O novo destino foi o Brighton, mas a passagem foi curta, visto que o clube se encontrava mergulhado na terceira divisão inglesa. Foi aí que Clough fez a jogada mais polêmica e memorável de sua carreira.

Em julho de 1974, ele deixou o Brighton para assumir o comando técnico do Leeds United, da Primeira Divisão, substituindo o seu desafeto, Don Rivie, que foi comandar a seleção inglesa. A decisão de Clough foi contra os desejos de seu assistente Peter Taylor, que não o seguiu em seu novo posto.

Durante a primeira reunião em sua nova equipe, Clough teria se indisposto com os jogadores ao dizer: “Vocês todos podem jogar suas medalhas no lixo, porque não foram conquistados de forma justa". Depois de 44 dias de confrontos constantes com os jogadores e diretores, e um recorde impressionante de apenas uma vitória em seis jogos, Clough renunciou ao cargo.

Os jogadores, que permaneceram fiéis ao antigo treinador, o boicotaram, não havendo clima para a sua permanência. Apesar de rápido, o período de Brian Clough no Leeds United ficou marcado no futebol inglês, e rendeu até um filme, o excelente “Maldito Futebol Clube” (The Damned United, em inglês). 

De setembro até dezembro, Brian Clough ficou sem trabalhar e fez apenas suas aparições na mídia como comentarista. Depois, em janeiro de 1975, o treinador voltou à ativa para seu quinto clube na carreira – e que também seria o último: o Nottingham Forest, que se encontrava na segunda divisão.

Encontrou um território hostil e pouco convidativo.

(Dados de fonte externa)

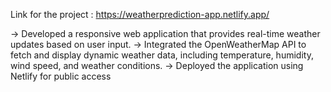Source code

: Link for the project :
https://weatherprediction-app.netlify.app/

-> Developed a responsive web application that provides real-time weather updates based on user input.
-> Integrated the OpenWeatherMap API to fetch and display dynamic weather data, including temperature, humidity, wind speed, and weather conditions.
-> Deployed the application using Netlify for public access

Ele assumia o rival do time em que ele tivera maior sucesso até então, o Derby County e pegava um clube na segunda divisão e com graves problemas financeiros. Além disso, o Forest nunca havia conquistado um campeonato nacional e ostentava apenas duas “FA Cup” como principais títulos, além de troféus de divisões inferiores.

A ascensão meteórica começou na temporada seguinte. O time foi promovido à primeira divisão depois de ter sido terceiro colocado, com um ponto de diferença sobre o Bolton Wanderers e o Blackpool.

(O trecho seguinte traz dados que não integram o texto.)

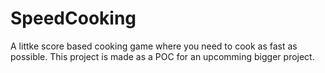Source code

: # SpeedCooking
A littke score based cooking game where you need to cook as fast as possible. This project is made as a POC for an upcomming bigger project.
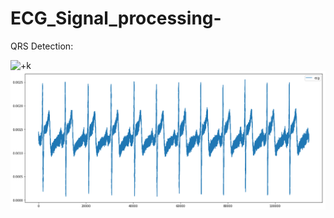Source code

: # ECG_Signal_processing-
QRS Detection:

![+k](https://en.wikipedia.org/wiki/Butterworth_filter)
![](images/ecg.png)
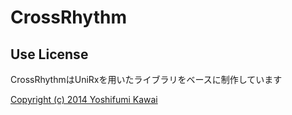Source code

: # CrossRhythm

## Use License

CrossRhythmはUniRxを用いたライブラリをベースに制作しています

[Copyright (c) 2014 Yoshifumi Kawai](https://github.com/neuecc/UniRx/blob/master/LICENSE)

Em 1977/78, também com um elenco de nomes modestos, cujos únicos astros eram o goleiro da Seleção Inglesa Peter Shilton e Archie Gemmill, ex-Derby, que chegaram naquela temporada, o Nottingham ganhou seu único título no campeonato inglês, sete pontos à frente do Liverpool.

Clough optou por um estilo de jogo baseado em manter a bola no chão, priorizando dribles e passes curtos ao invés de bater bolas longas pelo ar. Certa vez, ele disse: "Se Deus nos queria jogando futebol nas nuvens, ele teria colocado grama lá em cima".

O clube também ganhou a sua primeira Copa da Liga Inglesa. Em 1978/79 o Nottingham teve uma invencibilidade de 42 jogos no Campeonato Inglês, que só foi superada mais de 20 anos depois, pelo Arsenal.

No Nottingham, Clough foi ainda mais longe, conquistando com o clube um extraordinário bicampeonato na Copa dos Campeões Europeus (atual Liga dos Campeões da UEFA).

Foi o primeiro clube a vencer uma semifinal do torneio na casa do adversário, 1 X 0 sobre o Colônia, que conseguira empatar em 3 X 3 na Inglaterra. Depois disso, Clough chegou a ser procurado pelo Derby para voltar ao time, mas recusou.

O Nottingham Forest, sob o comando de Clough ganhou uma incrivel quantidade de títulos: promoção para a Primeira Divisão em 1977; campeão da Primeira Divisão em 1978; quatro vezes vencedor da Taça da Liga e duas vezes campeão da Copa Europeia. Clough ficou no clube por 18 anos, aposentando-se em 1993, como talvez a figura mais amada na história.

Um fato pouco conhecido é o de que logo após ter assumido o Forest, Clough poderia ter deixado o clube, já que chegou até a ser entrevistado para assumir nada menos do que o “English Team”, outra vez no lugar de Don Revie, mas o negócio acabou não se concretizando.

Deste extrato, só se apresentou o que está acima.